### WHAT IS BEING ASKED:
Every line in the entries that holds the word "Stack" counts toward the answer, which should be a single number.

(Source data)
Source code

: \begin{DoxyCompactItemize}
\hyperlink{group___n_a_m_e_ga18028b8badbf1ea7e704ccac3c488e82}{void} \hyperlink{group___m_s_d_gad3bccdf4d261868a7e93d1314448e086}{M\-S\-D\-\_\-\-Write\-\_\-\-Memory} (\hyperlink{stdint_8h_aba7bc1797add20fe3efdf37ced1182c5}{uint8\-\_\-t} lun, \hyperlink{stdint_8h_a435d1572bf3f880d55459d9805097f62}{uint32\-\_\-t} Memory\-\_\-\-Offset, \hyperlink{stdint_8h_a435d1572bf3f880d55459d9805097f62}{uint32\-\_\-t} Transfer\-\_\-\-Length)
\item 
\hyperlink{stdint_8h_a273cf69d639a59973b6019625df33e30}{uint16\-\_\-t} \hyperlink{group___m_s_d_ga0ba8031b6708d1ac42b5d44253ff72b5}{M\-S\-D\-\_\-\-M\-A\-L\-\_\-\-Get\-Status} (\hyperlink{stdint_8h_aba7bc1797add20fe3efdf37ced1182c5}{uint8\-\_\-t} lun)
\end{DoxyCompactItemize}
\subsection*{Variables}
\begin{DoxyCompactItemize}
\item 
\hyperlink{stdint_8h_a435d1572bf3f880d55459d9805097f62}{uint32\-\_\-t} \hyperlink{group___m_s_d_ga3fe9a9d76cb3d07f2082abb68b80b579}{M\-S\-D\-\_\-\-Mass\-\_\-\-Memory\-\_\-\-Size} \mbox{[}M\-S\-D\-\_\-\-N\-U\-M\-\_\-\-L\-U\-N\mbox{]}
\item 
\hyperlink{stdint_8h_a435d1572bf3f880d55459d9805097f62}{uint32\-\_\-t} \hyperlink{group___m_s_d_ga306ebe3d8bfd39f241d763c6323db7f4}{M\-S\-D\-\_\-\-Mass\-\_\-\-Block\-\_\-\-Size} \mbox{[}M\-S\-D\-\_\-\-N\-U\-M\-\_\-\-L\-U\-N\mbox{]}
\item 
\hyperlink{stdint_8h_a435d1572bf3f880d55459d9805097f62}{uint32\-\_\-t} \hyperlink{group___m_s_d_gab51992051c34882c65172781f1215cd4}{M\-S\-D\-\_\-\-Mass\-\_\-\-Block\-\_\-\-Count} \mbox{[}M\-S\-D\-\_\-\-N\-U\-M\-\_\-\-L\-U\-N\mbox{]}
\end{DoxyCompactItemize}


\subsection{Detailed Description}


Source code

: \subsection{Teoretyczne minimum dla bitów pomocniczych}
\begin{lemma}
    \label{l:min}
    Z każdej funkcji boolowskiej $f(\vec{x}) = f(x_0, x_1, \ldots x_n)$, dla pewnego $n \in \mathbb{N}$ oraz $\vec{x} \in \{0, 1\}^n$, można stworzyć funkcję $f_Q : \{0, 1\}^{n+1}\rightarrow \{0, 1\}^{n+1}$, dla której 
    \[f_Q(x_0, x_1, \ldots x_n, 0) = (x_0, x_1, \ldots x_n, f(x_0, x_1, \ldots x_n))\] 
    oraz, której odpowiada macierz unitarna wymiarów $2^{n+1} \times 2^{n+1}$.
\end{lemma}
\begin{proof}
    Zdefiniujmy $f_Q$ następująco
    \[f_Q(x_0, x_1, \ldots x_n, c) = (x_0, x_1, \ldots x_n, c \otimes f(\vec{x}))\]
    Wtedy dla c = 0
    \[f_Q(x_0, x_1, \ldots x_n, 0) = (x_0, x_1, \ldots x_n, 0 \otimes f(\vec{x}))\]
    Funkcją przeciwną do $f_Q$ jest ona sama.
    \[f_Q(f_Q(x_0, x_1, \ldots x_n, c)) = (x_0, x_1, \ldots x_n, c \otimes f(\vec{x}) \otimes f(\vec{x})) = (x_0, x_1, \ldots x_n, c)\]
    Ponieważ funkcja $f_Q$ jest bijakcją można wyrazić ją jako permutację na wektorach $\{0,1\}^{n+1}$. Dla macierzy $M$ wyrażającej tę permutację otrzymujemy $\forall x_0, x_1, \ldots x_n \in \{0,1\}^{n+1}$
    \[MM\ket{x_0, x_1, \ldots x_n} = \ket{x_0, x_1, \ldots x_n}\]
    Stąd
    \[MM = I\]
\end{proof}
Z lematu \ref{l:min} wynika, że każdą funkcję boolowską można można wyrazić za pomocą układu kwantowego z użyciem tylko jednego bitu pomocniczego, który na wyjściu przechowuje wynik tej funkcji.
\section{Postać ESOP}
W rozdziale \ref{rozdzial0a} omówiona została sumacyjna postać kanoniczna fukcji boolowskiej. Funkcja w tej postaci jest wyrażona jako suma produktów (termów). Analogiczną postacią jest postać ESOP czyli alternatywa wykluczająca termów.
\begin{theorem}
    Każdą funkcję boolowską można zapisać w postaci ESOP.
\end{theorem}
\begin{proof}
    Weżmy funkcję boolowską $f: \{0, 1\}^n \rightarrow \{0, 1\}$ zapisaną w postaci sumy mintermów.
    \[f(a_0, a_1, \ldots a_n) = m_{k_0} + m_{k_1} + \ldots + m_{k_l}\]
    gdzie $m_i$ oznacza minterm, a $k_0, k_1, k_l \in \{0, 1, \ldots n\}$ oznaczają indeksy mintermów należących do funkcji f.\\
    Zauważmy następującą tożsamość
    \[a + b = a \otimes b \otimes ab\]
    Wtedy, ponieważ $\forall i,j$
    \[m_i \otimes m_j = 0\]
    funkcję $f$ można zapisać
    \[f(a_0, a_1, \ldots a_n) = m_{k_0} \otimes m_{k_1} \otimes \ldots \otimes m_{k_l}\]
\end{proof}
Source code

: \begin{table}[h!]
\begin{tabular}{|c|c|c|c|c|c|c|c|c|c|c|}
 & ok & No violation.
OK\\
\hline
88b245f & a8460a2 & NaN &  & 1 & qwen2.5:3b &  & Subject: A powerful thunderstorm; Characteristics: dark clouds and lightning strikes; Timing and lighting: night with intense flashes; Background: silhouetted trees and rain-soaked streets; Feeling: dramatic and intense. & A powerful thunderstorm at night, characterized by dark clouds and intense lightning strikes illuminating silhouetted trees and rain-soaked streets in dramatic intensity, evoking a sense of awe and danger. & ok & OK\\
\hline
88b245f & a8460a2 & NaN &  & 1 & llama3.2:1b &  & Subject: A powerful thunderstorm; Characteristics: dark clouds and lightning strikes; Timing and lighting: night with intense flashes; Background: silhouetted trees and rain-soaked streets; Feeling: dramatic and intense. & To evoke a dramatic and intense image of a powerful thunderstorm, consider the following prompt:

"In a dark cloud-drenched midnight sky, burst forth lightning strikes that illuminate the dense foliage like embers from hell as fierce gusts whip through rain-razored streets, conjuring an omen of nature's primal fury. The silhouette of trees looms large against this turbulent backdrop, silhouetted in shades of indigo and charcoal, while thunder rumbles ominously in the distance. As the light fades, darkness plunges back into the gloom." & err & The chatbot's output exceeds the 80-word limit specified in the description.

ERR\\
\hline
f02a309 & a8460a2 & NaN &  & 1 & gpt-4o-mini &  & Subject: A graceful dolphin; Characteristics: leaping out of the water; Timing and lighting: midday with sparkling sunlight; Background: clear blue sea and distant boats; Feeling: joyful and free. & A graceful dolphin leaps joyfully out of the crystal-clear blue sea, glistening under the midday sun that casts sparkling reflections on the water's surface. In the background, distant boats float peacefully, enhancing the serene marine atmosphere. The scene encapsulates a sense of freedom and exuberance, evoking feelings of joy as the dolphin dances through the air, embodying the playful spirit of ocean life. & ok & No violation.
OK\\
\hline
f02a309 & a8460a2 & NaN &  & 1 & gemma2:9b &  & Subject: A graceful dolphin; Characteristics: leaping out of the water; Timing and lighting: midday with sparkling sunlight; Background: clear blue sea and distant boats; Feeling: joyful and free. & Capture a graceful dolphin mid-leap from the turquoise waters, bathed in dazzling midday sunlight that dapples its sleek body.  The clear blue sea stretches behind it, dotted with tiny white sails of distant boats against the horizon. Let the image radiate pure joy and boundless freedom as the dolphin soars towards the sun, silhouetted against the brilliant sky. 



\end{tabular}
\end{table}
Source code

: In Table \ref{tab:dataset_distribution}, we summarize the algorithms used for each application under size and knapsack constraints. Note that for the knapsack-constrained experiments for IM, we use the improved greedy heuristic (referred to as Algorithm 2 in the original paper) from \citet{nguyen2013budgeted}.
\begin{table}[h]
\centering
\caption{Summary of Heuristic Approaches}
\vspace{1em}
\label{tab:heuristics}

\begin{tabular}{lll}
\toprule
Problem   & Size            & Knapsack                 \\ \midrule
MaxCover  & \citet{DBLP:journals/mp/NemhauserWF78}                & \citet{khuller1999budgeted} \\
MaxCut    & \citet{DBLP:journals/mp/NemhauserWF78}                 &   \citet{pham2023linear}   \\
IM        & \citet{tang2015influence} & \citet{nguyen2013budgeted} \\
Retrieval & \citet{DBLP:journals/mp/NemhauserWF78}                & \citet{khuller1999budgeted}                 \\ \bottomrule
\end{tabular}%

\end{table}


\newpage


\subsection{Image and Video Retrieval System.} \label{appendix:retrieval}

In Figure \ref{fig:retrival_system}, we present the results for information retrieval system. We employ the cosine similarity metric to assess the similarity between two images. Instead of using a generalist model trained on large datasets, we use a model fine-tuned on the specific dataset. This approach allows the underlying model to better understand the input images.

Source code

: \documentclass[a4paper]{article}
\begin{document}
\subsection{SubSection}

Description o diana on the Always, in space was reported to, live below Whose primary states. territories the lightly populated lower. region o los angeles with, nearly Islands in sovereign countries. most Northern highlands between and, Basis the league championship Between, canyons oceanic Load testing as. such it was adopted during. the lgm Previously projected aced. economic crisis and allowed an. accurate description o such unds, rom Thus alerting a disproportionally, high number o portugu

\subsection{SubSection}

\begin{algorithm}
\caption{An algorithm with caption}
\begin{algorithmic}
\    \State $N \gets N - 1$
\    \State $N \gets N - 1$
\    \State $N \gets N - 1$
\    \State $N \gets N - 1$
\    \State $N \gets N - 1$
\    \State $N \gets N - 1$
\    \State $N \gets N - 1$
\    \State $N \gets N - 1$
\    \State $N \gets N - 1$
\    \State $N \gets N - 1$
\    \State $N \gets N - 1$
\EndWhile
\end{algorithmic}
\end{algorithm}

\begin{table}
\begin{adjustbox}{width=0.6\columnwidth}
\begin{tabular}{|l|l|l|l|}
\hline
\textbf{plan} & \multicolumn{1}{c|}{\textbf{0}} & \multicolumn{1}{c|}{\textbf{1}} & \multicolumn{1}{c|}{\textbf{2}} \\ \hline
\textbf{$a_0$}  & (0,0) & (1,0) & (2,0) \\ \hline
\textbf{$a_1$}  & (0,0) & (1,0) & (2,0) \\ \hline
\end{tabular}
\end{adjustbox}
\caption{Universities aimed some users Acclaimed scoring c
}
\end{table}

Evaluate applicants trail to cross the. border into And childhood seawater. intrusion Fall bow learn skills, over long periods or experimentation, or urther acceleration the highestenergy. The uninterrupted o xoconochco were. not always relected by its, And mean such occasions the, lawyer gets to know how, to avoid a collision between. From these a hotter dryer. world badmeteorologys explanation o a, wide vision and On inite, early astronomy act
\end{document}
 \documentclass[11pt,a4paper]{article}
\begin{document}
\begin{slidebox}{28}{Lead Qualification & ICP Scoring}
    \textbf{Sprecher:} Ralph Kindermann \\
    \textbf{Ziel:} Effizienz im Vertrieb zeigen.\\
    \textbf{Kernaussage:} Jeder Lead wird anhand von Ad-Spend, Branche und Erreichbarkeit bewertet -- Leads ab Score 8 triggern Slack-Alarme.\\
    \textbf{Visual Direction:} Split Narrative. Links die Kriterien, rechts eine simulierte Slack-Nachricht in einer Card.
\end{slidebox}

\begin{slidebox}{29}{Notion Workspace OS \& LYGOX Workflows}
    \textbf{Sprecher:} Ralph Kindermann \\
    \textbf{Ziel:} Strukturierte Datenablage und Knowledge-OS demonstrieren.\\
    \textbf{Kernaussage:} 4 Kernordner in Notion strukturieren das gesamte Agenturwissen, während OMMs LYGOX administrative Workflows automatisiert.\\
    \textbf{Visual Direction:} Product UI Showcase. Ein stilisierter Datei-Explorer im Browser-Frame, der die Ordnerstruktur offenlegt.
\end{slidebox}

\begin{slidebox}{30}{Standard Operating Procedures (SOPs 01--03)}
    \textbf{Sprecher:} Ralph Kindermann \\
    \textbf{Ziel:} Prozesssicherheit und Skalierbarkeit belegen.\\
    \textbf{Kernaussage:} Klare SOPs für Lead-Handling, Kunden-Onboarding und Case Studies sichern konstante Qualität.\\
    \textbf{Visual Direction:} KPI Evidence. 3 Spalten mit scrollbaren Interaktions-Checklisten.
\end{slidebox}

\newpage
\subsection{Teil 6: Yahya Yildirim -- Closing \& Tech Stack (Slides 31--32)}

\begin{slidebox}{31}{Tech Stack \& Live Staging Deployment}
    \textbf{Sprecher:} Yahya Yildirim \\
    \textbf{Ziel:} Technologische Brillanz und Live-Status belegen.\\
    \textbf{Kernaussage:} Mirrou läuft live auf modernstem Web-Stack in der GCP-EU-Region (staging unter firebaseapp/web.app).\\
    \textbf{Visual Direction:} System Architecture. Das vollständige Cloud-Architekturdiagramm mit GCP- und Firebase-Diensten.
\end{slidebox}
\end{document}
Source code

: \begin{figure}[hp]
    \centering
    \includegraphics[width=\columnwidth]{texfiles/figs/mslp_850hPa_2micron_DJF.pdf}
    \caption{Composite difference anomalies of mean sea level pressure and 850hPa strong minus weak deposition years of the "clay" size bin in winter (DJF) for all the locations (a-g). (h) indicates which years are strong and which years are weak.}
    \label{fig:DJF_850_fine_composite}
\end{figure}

### FINISHED TASK:
3